→ **EXERCISE GOAL**: Set down exactly the lines in the records below that run from the line with "This is enough element to do any comp." to the line with "Single compiler modules", inclusive, and nothing more.
....................
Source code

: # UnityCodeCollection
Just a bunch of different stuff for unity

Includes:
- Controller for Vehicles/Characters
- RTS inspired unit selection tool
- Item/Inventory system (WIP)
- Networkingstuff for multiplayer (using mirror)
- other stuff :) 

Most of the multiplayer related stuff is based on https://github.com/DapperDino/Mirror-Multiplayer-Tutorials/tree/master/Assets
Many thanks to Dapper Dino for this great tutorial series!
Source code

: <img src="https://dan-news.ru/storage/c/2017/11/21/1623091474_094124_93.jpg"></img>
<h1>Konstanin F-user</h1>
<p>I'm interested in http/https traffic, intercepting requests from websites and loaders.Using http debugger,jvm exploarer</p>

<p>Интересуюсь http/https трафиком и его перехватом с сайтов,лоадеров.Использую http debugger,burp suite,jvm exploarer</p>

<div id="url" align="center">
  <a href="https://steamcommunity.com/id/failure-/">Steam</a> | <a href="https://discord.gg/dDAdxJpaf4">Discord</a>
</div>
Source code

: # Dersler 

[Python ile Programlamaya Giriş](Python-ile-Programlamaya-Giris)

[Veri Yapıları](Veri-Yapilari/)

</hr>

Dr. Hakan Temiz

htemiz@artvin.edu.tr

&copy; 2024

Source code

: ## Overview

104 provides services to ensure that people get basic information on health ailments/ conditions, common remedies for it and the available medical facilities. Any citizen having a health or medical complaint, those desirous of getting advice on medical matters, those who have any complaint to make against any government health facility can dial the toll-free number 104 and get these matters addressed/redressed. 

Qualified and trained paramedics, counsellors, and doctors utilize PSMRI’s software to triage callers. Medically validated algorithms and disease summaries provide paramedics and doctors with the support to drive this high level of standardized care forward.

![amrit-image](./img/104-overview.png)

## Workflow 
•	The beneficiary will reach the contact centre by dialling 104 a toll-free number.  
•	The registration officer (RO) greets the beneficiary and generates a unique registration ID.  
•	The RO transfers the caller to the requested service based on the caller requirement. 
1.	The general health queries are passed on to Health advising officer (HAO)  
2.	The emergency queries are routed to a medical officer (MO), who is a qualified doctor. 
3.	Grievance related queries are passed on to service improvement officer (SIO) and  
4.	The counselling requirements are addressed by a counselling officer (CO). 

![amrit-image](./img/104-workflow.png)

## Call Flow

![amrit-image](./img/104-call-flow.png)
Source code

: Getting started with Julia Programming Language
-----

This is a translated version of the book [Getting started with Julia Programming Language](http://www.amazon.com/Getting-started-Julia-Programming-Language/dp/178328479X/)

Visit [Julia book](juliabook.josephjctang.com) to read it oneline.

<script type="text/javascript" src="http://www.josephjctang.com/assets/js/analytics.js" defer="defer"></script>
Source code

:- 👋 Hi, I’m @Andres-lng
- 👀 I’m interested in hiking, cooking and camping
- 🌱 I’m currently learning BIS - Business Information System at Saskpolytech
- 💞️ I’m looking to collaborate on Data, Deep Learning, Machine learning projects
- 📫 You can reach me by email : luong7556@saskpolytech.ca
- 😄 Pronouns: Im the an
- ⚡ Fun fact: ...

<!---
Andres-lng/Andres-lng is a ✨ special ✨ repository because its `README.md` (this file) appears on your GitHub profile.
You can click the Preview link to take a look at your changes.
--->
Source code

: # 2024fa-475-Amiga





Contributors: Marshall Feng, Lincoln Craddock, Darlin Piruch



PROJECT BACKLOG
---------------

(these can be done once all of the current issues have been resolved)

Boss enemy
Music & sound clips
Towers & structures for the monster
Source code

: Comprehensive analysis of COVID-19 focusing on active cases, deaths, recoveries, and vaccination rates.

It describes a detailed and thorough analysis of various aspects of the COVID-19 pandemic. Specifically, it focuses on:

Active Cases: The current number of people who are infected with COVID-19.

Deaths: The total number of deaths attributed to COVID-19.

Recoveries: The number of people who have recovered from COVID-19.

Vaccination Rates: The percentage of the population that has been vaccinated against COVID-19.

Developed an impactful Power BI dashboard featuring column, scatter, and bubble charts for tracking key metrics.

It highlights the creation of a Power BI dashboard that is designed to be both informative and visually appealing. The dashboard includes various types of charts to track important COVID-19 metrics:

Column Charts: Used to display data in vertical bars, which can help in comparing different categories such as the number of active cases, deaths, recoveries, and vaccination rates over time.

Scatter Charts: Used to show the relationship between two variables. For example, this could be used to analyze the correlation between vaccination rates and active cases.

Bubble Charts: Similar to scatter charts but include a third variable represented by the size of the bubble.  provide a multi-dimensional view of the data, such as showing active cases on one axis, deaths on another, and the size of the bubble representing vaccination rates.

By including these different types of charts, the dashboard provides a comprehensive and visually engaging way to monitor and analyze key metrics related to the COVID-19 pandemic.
....................
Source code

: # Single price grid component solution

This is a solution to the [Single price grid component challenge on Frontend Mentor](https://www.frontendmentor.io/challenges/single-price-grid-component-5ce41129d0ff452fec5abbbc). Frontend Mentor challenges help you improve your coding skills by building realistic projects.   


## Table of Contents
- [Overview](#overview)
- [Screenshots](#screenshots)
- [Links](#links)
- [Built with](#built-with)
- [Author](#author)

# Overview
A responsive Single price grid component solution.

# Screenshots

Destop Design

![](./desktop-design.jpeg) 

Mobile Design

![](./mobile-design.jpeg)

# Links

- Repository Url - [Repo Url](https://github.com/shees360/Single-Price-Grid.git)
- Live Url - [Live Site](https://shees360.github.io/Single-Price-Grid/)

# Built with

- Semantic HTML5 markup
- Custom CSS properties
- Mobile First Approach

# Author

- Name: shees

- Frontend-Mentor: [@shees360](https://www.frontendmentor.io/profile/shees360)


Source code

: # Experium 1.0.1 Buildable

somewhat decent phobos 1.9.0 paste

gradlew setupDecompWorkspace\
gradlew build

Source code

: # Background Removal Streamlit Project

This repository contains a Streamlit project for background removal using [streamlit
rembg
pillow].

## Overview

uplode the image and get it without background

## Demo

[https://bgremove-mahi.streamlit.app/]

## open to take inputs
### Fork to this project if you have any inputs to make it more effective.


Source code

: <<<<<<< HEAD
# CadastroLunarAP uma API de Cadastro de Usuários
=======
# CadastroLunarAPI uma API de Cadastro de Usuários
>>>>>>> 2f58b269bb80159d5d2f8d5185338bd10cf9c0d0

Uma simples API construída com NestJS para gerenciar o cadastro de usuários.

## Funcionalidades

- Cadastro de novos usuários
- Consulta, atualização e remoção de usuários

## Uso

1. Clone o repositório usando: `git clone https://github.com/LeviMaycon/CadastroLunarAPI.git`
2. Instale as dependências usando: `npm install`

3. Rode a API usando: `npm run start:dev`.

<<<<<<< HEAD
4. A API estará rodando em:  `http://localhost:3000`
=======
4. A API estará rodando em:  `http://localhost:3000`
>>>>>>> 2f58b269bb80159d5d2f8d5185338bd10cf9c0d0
....................
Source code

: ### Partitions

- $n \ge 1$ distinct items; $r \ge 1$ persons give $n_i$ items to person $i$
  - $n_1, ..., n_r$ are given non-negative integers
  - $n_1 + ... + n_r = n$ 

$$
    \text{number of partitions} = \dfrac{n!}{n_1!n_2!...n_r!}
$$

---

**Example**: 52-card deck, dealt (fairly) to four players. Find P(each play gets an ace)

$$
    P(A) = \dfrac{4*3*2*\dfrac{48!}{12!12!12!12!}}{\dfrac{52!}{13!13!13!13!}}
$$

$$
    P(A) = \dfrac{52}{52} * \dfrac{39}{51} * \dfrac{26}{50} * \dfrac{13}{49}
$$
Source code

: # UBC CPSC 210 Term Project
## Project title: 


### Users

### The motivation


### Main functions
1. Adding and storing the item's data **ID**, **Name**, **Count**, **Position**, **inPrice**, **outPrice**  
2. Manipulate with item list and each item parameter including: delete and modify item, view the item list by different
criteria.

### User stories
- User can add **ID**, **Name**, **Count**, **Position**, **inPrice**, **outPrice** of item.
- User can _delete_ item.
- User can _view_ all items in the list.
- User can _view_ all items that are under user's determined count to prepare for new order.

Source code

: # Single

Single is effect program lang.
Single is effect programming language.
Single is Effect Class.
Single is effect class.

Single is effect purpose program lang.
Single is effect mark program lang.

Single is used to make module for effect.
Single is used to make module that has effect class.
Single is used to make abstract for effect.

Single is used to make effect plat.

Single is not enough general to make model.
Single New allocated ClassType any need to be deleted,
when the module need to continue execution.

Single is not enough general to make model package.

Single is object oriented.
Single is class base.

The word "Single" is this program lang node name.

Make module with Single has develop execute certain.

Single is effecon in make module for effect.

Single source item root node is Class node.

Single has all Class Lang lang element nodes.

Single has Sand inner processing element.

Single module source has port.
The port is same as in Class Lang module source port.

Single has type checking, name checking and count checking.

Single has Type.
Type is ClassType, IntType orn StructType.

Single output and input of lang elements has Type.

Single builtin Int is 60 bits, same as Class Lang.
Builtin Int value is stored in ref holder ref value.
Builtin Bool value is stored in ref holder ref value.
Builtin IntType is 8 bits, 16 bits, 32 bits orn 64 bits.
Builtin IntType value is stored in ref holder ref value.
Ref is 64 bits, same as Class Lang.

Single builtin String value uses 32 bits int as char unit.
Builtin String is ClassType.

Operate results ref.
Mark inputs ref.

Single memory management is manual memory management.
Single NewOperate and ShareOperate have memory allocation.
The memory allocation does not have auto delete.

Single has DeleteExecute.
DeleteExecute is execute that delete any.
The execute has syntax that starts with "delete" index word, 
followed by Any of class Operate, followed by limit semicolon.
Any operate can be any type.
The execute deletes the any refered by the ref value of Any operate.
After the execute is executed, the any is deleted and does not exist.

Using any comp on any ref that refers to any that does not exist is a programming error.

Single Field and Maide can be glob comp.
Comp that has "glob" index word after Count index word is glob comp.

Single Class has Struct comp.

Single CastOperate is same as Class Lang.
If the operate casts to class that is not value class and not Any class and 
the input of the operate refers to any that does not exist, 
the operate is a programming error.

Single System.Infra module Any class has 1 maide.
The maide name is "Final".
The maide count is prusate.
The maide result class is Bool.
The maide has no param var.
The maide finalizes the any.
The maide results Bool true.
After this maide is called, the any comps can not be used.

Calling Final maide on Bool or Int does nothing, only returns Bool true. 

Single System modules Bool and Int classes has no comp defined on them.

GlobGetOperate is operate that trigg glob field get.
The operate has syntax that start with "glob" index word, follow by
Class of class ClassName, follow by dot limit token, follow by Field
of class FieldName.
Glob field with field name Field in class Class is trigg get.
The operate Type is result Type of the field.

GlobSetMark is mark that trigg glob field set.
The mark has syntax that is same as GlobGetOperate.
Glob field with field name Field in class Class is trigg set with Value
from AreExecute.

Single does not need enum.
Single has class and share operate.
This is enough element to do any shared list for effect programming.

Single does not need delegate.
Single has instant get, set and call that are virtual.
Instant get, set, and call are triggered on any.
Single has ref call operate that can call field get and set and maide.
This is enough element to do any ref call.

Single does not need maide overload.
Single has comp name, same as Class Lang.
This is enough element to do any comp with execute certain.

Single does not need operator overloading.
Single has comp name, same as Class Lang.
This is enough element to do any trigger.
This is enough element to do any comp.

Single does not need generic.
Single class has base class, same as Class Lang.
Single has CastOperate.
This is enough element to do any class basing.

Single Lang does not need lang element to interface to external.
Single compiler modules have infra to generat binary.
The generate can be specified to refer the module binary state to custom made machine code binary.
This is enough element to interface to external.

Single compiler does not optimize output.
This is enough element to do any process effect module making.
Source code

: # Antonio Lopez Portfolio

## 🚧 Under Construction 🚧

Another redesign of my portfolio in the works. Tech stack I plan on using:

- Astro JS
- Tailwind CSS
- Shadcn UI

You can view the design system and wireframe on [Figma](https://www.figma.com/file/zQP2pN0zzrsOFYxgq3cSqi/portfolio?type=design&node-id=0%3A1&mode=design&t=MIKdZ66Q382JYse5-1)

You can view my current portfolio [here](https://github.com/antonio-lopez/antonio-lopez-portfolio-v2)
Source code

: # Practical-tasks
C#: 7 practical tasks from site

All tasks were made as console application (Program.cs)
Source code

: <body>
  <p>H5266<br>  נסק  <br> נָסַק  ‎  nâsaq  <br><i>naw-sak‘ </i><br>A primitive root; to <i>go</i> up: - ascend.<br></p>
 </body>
....................
→ **RESPONSE BELOW**:
This is enough element to do any comp.

Single does not need generic.
Single class has base class, same as Class Lang.
Single has CastOperate.
This is enough element to do any class basing.

Single Lang does not need lang element to interface to external.
Single compiler modules have infra to generat binary.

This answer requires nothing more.